The Oregon Trail: sketches of prairie and Rocky-Mountain life eBook

This eBook from the Gutenberg Project consists of approximately 453 pages of information about The Oregon Trail.

The Oregon Trail: sketches of prairie and Rocky-Mountain life eBook

This eBook from the Gutenberg Project consists of approximately 453 pages of information about The Oregon Trail.

“I cannot go,” answered the White Shield in a dejected voice.  “I have given my war arrows to the Meneaska.”

“You have only given him two of your arrows,” said Reynal.  “If you ask him, he will give them back again.”

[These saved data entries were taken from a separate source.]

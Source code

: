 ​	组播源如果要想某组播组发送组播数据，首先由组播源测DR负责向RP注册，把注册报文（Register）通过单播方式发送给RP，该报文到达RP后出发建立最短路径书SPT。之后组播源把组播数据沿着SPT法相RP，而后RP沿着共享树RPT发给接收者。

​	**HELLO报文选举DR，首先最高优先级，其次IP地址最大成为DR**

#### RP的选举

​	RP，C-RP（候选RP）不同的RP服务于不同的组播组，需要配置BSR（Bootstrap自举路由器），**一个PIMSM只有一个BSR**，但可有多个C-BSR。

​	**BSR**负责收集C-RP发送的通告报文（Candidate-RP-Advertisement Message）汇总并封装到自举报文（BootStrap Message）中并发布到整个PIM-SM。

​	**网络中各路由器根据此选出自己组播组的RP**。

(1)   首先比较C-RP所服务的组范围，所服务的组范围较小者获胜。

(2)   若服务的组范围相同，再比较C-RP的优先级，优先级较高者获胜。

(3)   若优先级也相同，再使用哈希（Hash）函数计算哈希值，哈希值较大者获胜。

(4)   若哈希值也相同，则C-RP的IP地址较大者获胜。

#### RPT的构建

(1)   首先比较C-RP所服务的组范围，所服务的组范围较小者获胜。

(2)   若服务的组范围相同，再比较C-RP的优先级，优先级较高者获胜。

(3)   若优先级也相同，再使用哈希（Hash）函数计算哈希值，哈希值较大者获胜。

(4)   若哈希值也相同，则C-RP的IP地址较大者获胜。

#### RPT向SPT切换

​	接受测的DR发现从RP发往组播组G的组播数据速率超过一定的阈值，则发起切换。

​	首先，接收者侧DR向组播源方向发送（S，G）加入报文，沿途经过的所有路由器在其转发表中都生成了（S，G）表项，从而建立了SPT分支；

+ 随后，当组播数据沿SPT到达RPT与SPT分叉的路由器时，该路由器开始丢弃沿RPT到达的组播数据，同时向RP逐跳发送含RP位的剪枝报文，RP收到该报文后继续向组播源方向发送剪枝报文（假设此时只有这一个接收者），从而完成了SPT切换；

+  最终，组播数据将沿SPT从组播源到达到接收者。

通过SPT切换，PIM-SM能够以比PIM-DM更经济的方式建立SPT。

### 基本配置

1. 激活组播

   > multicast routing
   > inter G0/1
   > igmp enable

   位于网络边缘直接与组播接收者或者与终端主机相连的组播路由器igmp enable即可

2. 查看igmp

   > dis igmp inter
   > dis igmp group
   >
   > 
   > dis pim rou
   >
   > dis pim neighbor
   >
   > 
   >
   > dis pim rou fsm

For some time the White Shield said nothing.  At last he spoke in a gloomy tone: 

“One of my young men has had bad dreams.  The spirits of the dead came and threw stones at him in his sleep.”

If such a dream had actually taken place it might have broken up this or any other war party, but both Reynal and I were convinced at the time that it was a mere fabrication to excuse his remaining at home.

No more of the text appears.